Which Beta blockers have membrane stabilizing activity and would be good for treating arrhythmias?

Propranolol, Acebutolol, Carvedolol and Esmolol also has slight stabilizing activity

77

Which Beta blocker exhibits partial agonism of B2 receptors leading to vasodilation?

Pindolol - so this drug (if any B blocker is given at all) would be better for those with Asthma, COPD and bradycardia

78

What are the second generation Beta blockers and what is their selectivity?

Metoprolol, Atenolol, Esmolol and Acebutolol are second generation and they are all B1 selective.

79

What are the third generation Beta blockers and what is their selectivity?
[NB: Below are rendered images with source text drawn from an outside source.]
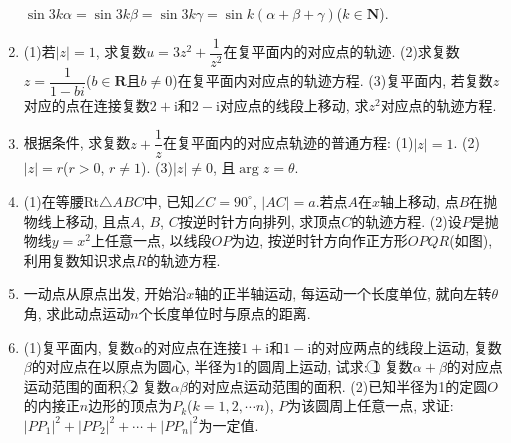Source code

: \documentclass[10pt,a4paper]{article}
\begin{document}
\begin{enumerate}[1.]
$\sin 3k\alpha =\sin 3k\beta =\sin 3k\gamma =\sin k(\alpha +\beta +\gamma)$($k\in \mathbf{N}$).
\item (1)若$|z|=1$, 求复数$u=3z^2+\dfrac 1{z^2}$在复平面内的对应点的轨迹.
(2)求复数$z=\dfrac 1{1-bi}$($b\in \mathbf{R}$且$b\ne 0$)在复平面内对应点的轨迹方程.
(3)复平面内, 若复数$z$对应的点在连接复数$2+\mathrm{i}$和$2-\mathrm{i}$对应点的线段上移动, 求$z^2$对应点的轨迹方程.
\item 根据条件, 求复数$z+\dfrac 1z$在复平面内的对应点轨迹的普通方程:
(1)$|z|=1$.
(2)$|z|=r$($r>0$, $r\ne 1$).
(3)$|z|\ne 0$, 且$\arg z=\theta$.
\item (1)在等腰Rt$\triangle ABC$中, 已知$\angle C=90^{\circ }$, $|AC|=a$.若点$A$在$x$轴上移动, 点$B$在抛物线上移动, 且点$A$, $B$, $C$按逆时针方向排列, 求顶点$C$的轨迹方程.
(2)设$P$是抛物线$y=x^2$上任意一点, 以线段$OP$为边, 按逆时针方向作正方形$OPQR$(如图), 利用复数知识求点$R$的轨迹方程.
\begin{center}
\end{center}
\item 一动点从原点出发, 开始沿$x$轴的正半轴运动, 每运动一个长度单位, 就向左转$\theta$角, 求此动点运动$n$个长度单位时与原点的距离.
\item (1)复平面内, 复数$\alpha$的对应点在连接$1+\mathrm{i}$和$1-\mathrm{i}$的对应两点的线段上运动, 复数$\beta$的对应点在以原点为圆心, 半径为1的圆周上运动, 试求:
\textcircled{1} 复数$\alpha +\beta$的对应点运动范围的面积; 		\textcircled{2} 复数$\alpha \beta$的对应点运动范围的面积.
(2)已知半径为1的定圆$O$的内接正$n$边形的顶点为$P_k$($k=1,2,\cdots n$), $P$为该圆周上任意一点, 求证: $|PP_1|^2+|PP_2|^2+\cdots +|PP_n|^2$为一定值.


\end{enumerate}
\end{document}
Sotalol, Labetolol and Carvedilol are all third generation and they are all non-selective antagonists.

80

Which Beta blocker is a Potassium channel blocker and why is this useful?

Sotalol. By blocking potassium channels this drug makes the AP longer and increases refractoriness leading to blockage of abnormal excitations. It is especially good for use in cases of A-fib.

81

Why is Carvedilol good for use in CHF?

It also blocks alpha receptors so it will decrease peripheral resistance and BP and decrease venous return to the heart.